Dass ein Gipfeltreffen der zwanzig wichtigsten Industrienationen der Welt in der Theorie innerhalb weniger Tage den Lauf der Dinge beeinflussen kann: unwahrscheinlich, aber möglich. Im globalen Politik-Zirkus, so könnte man es beschreiben, geht es ähnlich zu wie beim Auf und Ab der Gezeiten: Innenpolitischer Alltag und internationale Gespräche wechseln sich in konstanter Regelmäßigkeit ab. Der kürzlich in Hamburg abgehaltene G20-Gipfel könnte indes als organisatorische Springflut Geschichte schreiben.
Zwar fanden bisherige Zusammentreffen der Regierungschefs der wichtigsten Industrienationen bereits in Großstädten statt, jedoch hat die Wahl des Austragungsortes noch nie so viel Kritik einstecken müssen wie in Hamburg. Der Knackpunkt hierbei: Die Ausrichtung eines internationalen politischen Großevents wird auf nationaler Ebene gesellschaftlich abgelehnt. Bilder des wiederholt brutalen Aufeinandertreffens von Polizei und schwarzem Block haben tagelang die Schlagzeilen dominiert. In Anbetracht der unausgereiften sicherheitstechnischen Gesamtkonzeption gewinnt insbesondere die postum aufgeworfene Frage nach Aufwand und Ertrag des Gipfels an Bedeutung.
Während auf höchster diplomatischer Ebene zwar von wichtigen Erfolgen die Rede ist – speziell im Rahmen der Klima- und Handelspolitik – wird der Widerhall des Gipfels auf die bundesdeutsche Debatte wohl weniger abgeklärt klingen. Linke Gewalt, Verhältnismäßigkeit der Polizeieinsätze, Journalisten, denen die Akkreditierung entzogen wird und die ja geradezu selbstverständliche Frage nach der politischen Verantwortlichkeit für die vermeidbare (?) Eskalation der Lage.

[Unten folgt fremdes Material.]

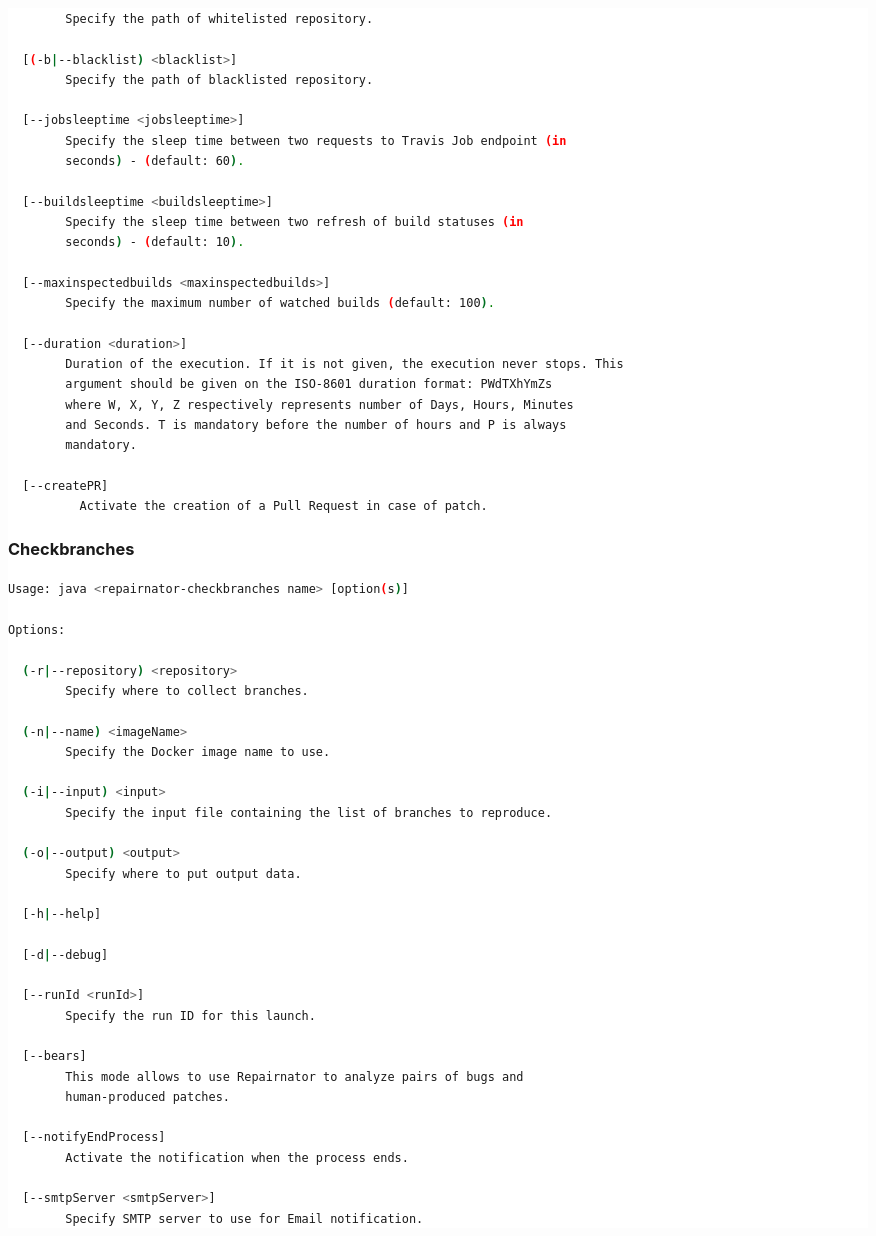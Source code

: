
 ```bash
        Specify the path of whitelisted repository.

  [(-b|--blacklist) <blacklist>]
        Specify the path of blacklisted repository.

  [--jobsleeptime <jobsleeptime>]
        Specify the sleep time between two requests to Travis Job endpoint (in
        seconds) - (default: 60).

  [--buildsleeptime <buildsleeptime>]
        Specify the sleep time between two refresh of build statuses (in
        seconds) - (default: 10).

  [--maxinspectedbuilds <maxinspectedbuilds>]
        Specify the maximum number of watched builds (default: 100).

  [--duration <duration>]
        Duration of the execution. If it is not given, the execution never stops. This
        argument should be given on the ISO-8601 duration format: PWdTXhYmZs
        where W, X, Y, Z respectively represents number of Days, Hours, Minutes
        and Seconds. T is mandatory before the number of hours and P is always
        mandatory.

  [--createPR]
          Activate the creation of a Pull Request in case of patch.
```


### Checkbranches

```bash
Usage: java <repairnator-checkbranches name> [option(s)]

Options:

  (-r|--repository) <repository>
        Specify where to collect branches.

  (-n|--name) <imageName>
        Specify the Docker image name to use.

  (-i|--input) <input>
        Specify the input file containing the list of branches to reproduce.

  (-o|--output) <output>
        Specify where to put output data.

  [-h|--help]

  [-d|--debug]

  [--runId <runId>]
        Specify the run ID for this launch.

  [--bears]
        This mode allows to use Repairnator to analyze pairs of bugs and
        human-produced patches.

  [--notifyEndProcess]
        Activate the notification when the process ends.

  [--smtpServer <smtpServer>]
        Specify SMTP server to use for Email notification.

```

Unter linken Demonstranten, die – anthropologisch konstant – ihrer Systemkritik frönen, sollte ein Umzugs-Titel à la „Welcome to hell“ ähnliche Fluchtgedanken heimsuchen wie Wolfgang Bosbach bei Maischberger. Doch dergestalt setzt nach den Geschehnissen vermutlich kein Lerneffekt ein. Während sich Konservative in Sachen Linksextremismus bestätigt sehen, deuten Linke mit dem Zeigefinger auf die Ordnungskräfte. Anstatt sich durch latente Denkmuster mitreißen zu lassen, könnte es helfen, seinem Gegenüber rechtzeitig Gehör zu schenken, gewissermaßen wider den Sog der Gezeiten bzw. wider den Zeitgeist.